“Over the years, BMC Software has evolved from business service management (BSM) thought leader to BSM market leader,” wrote Forrester analyst and BSM expert Thomas Mendel in 2007.
Mendel acknowledged the company’s ability not only to popularise the concept of BSM – managing IT resources as a collection of business-defined services rather than technical components – but also to convert that concept into sales of its various IT management tools.
But he warned then that the novelty of the BSM angle would not last forever. “The company needs a fresh vision for 2010 and beyond,” Mendel wrote.
Although it has fared better than many other software companies, BMC’s revenue growth has been in gradual decline over the past 12 months, and in October 2009, the company revealed that it had slipped into negative growth: second quarter revenues shrank by 1% year-on-year to $462 million.
Right on cue, and revealing that it had taken Mendel’s recommendation to heart, BMC chose the same month to launch its “fresh vision”: Dynamic BSM.
Unfortunately, even after careful perusal of the marketing literature and a briefing with BMC’s vice president for strategy Jim Grant, it is not entirely clear what the central idea at the core of this new vision might be.

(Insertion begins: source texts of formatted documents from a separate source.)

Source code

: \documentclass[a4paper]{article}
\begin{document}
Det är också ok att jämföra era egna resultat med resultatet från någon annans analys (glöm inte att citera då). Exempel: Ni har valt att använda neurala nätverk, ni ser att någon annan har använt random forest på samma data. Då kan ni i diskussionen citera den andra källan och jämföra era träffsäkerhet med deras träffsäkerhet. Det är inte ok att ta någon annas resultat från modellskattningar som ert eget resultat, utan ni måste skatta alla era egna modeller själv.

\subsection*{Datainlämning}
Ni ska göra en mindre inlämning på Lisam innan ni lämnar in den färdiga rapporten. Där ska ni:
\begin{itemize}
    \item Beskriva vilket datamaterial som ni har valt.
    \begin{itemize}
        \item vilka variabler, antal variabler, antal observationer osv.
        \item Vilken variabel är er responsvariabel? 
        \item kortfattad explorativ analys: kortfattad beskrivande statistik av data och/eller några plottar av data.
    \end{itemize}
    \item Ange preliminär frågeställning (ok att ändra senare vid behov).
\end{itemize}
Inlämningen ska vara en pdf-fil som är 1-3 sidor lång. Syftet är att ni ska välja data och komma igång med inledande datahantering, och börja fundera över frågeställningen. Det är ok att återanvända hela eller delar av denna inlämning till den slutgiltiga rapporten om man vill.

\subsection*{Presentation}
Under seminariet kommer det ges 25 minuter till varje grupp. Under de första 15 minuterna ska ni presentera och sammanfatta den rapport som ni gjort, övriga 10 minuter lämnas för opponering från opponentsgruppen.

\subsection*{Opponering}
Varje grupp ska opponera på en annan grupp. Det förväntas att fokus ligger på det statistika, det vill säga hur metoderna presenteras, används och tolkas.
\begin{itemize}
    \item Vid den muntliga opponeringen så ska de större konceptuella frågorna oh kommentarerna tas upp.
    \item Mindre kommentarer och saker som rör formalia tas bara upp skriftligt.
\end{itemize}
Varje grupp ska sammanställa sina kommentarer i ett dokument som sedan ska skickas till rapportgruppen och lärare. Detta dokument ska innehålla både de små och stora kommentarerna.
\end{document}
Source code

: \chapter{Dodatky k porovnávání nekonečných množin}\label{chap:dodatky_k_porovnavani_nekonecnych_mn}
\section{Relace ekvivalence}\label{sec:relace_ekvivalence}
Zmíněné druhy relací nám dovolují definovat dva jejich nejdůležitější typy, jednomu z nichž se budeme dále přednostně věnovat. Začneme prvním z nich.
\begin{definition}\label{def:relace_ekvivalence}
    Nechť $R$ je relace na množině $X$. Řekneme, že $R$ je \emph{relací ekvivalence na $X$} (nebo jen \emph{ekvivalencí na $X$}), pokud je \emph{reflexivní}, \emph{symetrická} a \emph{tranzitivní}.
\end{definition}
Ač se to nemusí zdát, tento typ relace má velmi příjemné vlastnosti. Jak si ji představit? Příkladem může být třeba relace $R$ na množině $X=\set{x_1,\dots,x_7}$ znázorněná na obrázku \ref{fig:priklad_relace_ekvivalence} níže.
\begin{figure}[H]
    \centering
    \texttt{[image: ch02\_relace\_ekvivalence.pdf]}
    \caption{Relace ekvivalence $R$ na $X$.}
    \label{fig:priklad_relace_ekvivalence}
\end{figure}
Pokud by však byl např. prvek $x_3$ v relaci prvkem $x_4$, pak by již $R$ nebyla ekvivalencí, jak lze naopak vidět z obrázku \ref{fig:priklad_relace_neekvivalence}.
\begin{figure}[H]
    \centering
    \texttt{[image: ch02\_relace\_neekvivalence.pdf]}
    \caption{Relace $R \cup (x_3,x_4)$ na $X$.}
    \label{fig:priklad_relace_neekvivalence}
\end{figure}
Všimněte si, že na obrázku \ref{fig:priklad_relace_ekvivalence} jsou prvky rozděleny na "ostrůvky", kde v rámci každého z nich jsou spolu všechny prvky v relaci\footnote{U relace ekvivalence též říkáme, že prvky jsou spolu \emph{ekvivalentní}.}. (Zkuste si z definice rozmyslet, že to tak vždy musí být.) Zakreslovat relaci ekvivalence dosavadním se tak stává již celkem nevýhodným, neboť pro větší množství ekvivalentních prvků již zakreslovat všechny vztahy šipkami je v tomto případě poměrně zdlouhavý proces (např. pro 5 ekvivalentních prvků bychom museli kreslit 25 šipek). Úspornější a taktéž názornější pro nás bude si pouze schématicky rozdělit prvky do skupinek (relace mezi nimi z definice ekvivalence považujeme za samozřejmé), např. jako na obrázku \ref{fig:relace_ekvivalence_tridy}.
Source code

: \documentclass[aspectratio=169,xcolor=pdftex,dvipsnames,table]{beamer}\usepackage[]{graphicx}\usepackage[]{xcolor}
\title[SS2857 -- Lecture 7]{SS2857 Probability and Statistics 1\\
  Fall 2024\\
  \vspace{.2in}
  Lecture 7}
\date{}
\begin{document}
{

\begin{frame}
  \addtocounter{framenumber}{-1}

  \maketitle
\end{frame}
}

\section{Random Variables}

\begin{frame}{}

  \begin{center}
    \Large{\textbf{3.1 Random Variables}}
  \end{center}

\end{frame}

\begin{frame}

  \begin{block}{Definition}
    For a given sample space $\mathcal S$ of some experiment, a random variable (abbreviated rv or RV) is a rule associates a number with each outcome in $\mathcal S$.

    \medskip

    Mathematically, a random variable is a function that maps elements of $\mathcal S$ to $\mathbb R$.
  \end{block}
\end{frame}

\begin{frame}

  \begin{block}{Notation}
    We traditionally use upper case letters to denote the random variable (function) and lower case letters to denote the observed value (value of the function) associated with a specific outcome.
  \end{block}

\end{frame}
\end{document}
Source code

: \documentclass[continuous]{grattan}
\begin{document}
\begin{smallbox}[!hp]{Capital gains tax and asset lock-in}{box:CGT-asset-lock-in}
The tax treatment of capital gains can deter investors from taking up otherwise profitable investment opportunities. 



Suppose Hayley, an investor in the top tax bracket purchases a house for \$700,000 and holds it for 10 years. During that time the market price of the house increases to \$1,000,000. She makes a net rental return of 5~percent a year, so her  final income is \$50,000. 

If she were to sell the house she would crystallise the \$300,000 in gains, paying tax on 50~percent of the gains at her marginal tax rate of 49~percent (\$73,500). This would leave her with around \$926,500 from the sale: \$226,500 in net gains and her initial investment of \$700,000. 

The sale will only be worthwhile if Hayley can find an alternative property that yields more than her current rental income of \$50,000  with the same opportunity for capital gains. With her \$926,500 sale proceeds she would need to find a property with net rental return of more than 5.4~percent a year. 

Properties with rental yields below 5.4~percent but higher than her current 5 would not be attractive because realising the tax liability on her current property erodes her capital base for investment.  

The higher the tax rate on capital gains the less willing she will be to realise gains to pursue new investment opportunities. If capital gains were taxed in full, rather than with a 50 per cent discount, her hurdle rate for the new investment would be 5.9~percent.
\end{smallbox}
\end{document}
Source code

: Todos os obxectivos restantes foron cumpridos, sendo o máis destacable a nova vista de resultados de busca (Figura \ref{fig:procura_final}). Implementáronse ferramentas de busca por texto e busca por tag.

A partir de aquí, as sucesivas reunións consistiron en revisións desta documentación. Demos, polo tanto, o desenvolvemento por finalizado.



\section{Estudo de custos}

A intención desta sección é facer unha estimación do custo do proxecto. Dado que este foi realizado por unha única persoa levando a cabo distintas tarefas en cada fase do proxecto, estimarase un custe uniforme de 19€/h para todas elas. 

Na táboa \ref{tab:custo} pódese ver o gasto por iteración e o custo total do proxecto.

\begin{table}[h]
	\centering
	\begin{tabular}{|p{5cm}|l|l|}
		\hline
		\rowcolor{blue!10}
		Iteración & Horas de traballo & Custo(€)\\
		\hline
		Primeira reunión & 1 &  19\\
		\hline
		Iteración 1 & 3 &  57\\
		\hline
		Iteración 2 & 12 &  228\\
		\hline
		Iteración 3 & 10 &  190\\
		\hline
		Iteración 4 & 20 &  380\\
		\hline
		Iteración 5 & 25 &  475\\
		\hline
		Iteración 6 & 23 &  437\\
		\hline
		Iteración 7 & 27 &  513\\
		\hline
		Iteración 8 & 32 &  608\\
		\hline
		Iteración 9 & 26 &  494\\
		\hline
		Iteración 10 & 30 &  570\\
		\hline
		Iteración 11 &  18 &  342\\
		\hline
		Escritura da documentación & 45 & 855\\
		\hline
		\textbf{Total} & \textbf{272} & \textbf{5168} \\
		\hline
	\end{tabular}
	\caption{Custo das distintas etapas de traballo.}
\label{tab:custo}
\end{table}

BMC’s explanation of ‘Dynamic BSM’ certainly touches upon some valid themes. One is the fact that the growing preponderance of virtual systems and – to a lesser extent – cloud computing services in corporate IT infrastructure makes the need for disciplined IT management processes that are focused on business value all the more pressing.
For one thing, uncontrolled provisioning of virtual servers can lead to inefficiency and fragility. But also, inefficient and manual IT management processes threaten the scalability and business-responsiveness that virtualisation and the cloud are supposed to engender.
“Actually configuring and provisioning a [physical] server can be done in a couple of days,” explains Grant. “But the auditing and compliance work can take up to six months.”
This management overhead applies equally to virtual and cloud-based deployments. By automating the processes by which the IT department ensures a new server won’t break the existing infrastructure, BMC’s various BSM tools can reduce the provisioning workload by up to 95%, says Grant.
Another theme expressed in BMC’s ‘Dynamic BSM’-led marketing material is service lifecycle management. This is an approach to IT/business service management that seeks to link all the tasks that occur during the lifetime of a service – from functionality request through to retirement – in a single, consistent workflow.
This approach is advocated in the latest version of the ITIL framework and is the ambition of many IT/business service management adopters. Service lifecycle management “is where the [service management] journey is going next,” Colm O’Shea, group IT customer services manager for financial services giant Irish Life & Permanent, told Information Age in September 2009.
So the component themes chime with customer demand. However, the introduction IT service management (ITSM) represented a qualitative step up from traditional, non-service oriented IT support, as did BSM from ITSM. Perhaps it still needs greater clarity, but despite its description by BMC as “the next big step forward in the future of enterprise IT management”, at first look Dynamic BSM does not present a qualitative step up, more a refinement and maturation of existing BSM.
What BMC is really trying to communicate is that it has improved the functionality of its product suite since it first began to market around BSM, mainly through acquisition.
For example, the company’s 2008 purchase of data centre automation provider BladeLogic allows it to support the kind of scalable, automated management processes that virtual and cloud-based environments require. And according to Grant, its October 2009 acquisition of discovery tools vendor Tideway Systems will let customers maintain up-to-date records of their own IT estates, in turn enabling service lifecycle workflows.
These are awkward messages to broadcast, and it is understandable why BMC has turned to the ‘strategic vision’ approach in this case. Nevertheless, it may be that the company took Mendel’s 2007 recommendation too literally.